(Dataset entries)
========

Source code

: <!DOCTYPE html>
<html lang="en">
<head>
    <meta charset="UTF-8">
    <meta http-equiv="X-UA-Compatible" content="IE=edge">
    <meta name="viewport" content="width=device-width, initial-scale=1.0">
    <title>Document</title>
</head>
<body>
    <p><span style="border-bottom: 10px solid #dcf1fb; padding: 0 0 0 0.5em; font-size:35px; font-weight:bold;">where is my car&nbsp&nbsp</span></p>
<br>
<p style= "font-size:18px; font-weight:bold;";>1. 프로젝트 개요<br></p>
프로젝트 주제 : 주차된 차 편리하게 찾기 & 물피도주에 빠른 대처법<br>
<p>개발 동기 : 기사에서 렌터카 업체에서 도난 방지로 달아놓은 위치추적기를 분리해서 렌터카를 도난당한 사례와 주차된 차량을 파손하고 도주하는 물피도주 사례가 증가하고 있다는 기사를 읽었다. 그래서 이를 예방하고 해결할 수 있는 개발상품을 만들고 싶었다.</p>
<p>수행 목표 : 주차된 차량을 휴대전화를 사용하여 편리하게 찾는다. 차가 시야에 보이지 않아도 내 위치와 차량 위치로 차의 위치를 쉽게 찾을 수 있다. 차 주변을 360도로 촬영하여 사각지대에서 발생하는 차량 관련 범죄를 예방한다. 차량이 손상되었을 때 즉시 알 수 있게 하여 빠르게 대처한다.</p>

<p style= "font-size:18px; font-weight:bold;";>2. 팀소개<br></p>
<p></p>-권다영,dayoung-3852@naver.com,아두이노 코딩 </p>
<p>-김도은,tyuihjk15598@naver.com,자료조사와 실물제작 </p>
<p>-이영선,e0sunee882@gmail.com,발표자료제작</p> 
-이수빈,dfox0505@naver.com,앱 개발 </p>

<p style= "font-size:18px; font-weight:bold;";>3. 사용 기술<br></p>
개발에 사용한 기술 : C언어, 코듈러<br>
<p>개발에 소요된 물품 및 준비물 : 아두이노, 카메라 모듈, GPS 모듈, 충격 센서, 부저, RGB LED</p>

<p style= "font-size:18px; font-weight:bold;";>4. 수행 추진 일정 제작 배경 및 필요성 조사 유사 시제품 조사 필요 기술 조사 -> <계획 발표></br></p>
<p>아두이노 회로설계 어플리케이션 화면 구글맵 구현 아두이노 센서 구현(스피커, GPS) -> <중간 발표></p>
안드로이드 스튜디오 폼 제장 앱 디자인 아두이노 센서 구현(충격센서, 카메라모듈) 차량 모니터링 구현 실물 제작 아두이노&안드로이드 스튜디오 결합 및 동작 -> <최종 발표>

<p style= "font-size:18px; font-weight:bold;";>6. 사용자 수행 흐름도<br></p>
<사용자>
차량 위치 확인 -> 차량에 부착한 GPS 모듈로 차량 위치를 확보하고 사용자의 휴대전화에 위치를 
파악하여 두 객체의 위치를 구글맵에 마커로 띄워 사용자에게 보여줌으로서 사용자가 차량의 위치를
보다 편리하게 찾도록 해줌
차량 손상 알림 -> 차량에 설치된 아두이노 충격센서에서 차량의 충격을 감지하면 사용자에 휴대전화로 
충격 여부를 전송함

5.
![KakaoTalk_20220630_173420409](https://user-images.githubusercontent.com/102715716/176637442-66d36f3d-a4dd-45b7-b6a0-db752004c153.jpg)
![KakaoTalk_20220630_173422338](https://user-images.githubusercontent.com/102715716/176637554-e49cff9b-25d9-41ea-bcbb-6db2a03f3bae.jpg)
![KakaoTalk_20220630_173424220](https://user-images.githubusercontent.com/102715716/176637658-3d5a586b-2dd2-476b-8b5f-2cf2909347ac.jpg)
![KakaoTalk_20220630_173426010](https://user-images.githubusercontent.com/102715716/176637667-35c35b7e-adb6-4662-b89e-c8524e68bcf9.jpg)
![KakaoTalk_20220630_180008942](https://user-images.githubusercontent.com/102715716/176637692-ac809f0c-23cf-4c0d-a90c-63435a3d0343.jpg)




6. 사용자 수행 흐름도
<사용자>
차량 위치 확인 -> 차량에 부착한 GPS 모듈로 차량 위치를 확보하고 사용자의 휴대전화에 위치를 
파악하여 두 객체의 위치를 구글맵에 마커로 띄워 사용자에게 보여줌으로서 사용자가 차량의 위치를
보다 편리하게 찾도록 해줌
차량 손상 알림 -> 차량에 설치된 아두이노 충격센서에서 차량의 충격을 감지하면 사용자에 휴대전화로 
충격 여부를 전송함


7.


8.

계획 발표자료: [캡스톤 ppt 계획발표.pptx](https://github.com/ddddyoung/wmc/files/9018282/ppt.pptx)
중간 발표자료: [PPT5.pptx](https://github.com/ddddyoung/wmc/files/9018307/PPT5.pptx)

========

Print each entry above exactly as given.

Source code

: <!DOCTYPE html>
<html lang="en">
<head>
    <meta charset="UTF-8">
    <meta http-equiv="X-UA-Compatible" content="IE=edge">
    <meta name="viewport" content="width=device-width, initial-scale=1.0">
    <title>Document</title>
</head>
<body>
    <p><span style="border-bottom: 10px solid #dcf1fb; padding: 0 0 0 0.5em; font-size:35px; font-weight:bold;">where is my car&nbsp&nbsp</span></p>
<br>
<p style= "font-size:18px; font-weight:bold;";>1. 프로젝트 개요<br></p>
프로젝트 주제 : 주차된 차 편리하게 찾기 & 물피도주에 빠른 대처법<br>
<p>개발 동기 : 기사에서 렌터카 업체에서 도난 방지로 달아놓은 위치추적기를 분리해서 렌터카를 도난당한 사례와 주차된 차량을 파손하고 도주하는 물피도주 사례가 증가하고 있다는 기사를 읽었다. 그래서 이를 예방하고 해결할 수 있는 개발상품을 만들고 싶었다.</p>
<p>수행 목표 : 주차된 차량을 휴대전화를 사용하여 편리하게 찾는다. 차가 시야에 보이지 않아도 내 위치와 차량 위치로 차의 위치를 쉽게 찾을 수 있다. 차 주변을 360도로 촬영하여 사각지대에서 발생하는 차량 관련 범죄를 예방한다. 차량이 손상되었을 때 즉시 알 수 있게 하여 빠르게 대처한다.</p>

<p style= "font-size:18px; font-weight:bold;";>2. 팀소개<br></p>
<p></p>-권다영,dayoung-3852@naver.com,아두이노 코딩 </p>
<p>-김도은,tyuihjk15598@naver.com,자료조사와 실물제작 </p>
<p>-이영선,e0sunee882@gmail.com,발표자료제작</p> 
-이수빈,dfox0505@naver.com,앱 개발 </p>

<p style= "font-size:18px; font-weight:bold;";>3. 사용 기술<br></p>
개발에 사용한 기술 : C언어, 코듈러<br>
<p>개발에 소요된 물품 및 준비물 : 아두이노, 카메라 모듈, GPS 모듈, 충격 센서, 부저, RGB LED</p>

<p style= "font-size:18px; font-weight:bold;";>4. 수행 추진 일정 제작 배경 및 필요성 조사 유사 시제품 조사 필요 기술 조사 -> <계획 발표></br></p>
<p>아두이노 회로설계 어플리케이션 화면 구글맵 구현 아두이노 센서 구현(스피커, GPS) -> <중간 발표></p>
안드로이드 스튜디오 폼 제장 앱 디자인 아두이노 센서 구현(충격센서, 카메라모듈) 차량 모니터링 구현 실물 제작 아두이노&안드로이드 스튜디오 결합 및 동작 -> <최종 발표>

<p style= "font-size:18px; font-weight:bold;";>6. 사용자 수행 흐름도<br></p>
<사용자>
차량 위치 확인 -> 차량에 부착한 GPS 모듈로 차량 위치를 확보하고 사용자의 휴대전화에 위치를 
파악하여 두 객체의 위치를 구글맵에 마커로 띄워 사용자에게 보여줌으로서 사용자가 차량의 위치를
보다 편리하게 찾도록 해줌
차량 손상 알림 -> 차량에 설치된 아두이노 충격센서에서 차량의 충격을 감지하면 사용자에 휴대전화로 
충격 여부를 전송함

5.
![KakaoTalk_20220630_173420409](https://user-images.githubusercontent.com/102715716/176637442-66d36f3d-a4dd-45b7-b6a0-db752004c153.jpg)
![KakaoTalk_20220630_173422338](https://user-images.githubusercontent.com/102715716/176637554-e49cff9b-25d9-41ea-bcbb-6db2a03f3bae.jpg)
![KakaoTalk_20220630_173424220](https://user-images.githubusercontent.com/102715716/176637658-3d5a586b-2dd2-476b-8b5f-2cf2909347ac.jpg)
![KakaoTalk_20220630_173426010](https://user-images.githubusercontent.com/102715716/176637667-35c35b7e-adb6-4662-b89e-c8524e68bcf9.jpg)
![KakaoTalk_20220630_180008942](https://user-images.githubusercontent.com/102715716/176637692-ac809f0c-23cf-4c0d-a90c-63435a3d0343.jpg)




6. 사용자 수행 흐름도
<사용자>
차량 위치 확인 -> 차량에 부착한 GPS 모듈로 차량 위치를 확보하고 사용자의 휴대전화에 위치를 
파악하여 두 객체의 위치를 구글맵에 마커로 띄워 사용자에게 보여줌으로서 사용자가 차량의 위치를
보다 편리하게 찾도록 해줌
차량 손상 알림 -> 차량에 설치된 아두이노 충격센서에서 차량의 충격을 감지하면 사용자에 휴대전화로 
충격 여부를 전송함


7.


8.

계획 발표자료: [캡스톤 ppt 계획발표.pptx](https://github.com/ddddyoung/wmc/files/9018282/ppt.pptx)
중간 발표자료: [PPT5.pptx](https://github.com/ddddyoung/wmc/files/9018307/PPT5.pptx)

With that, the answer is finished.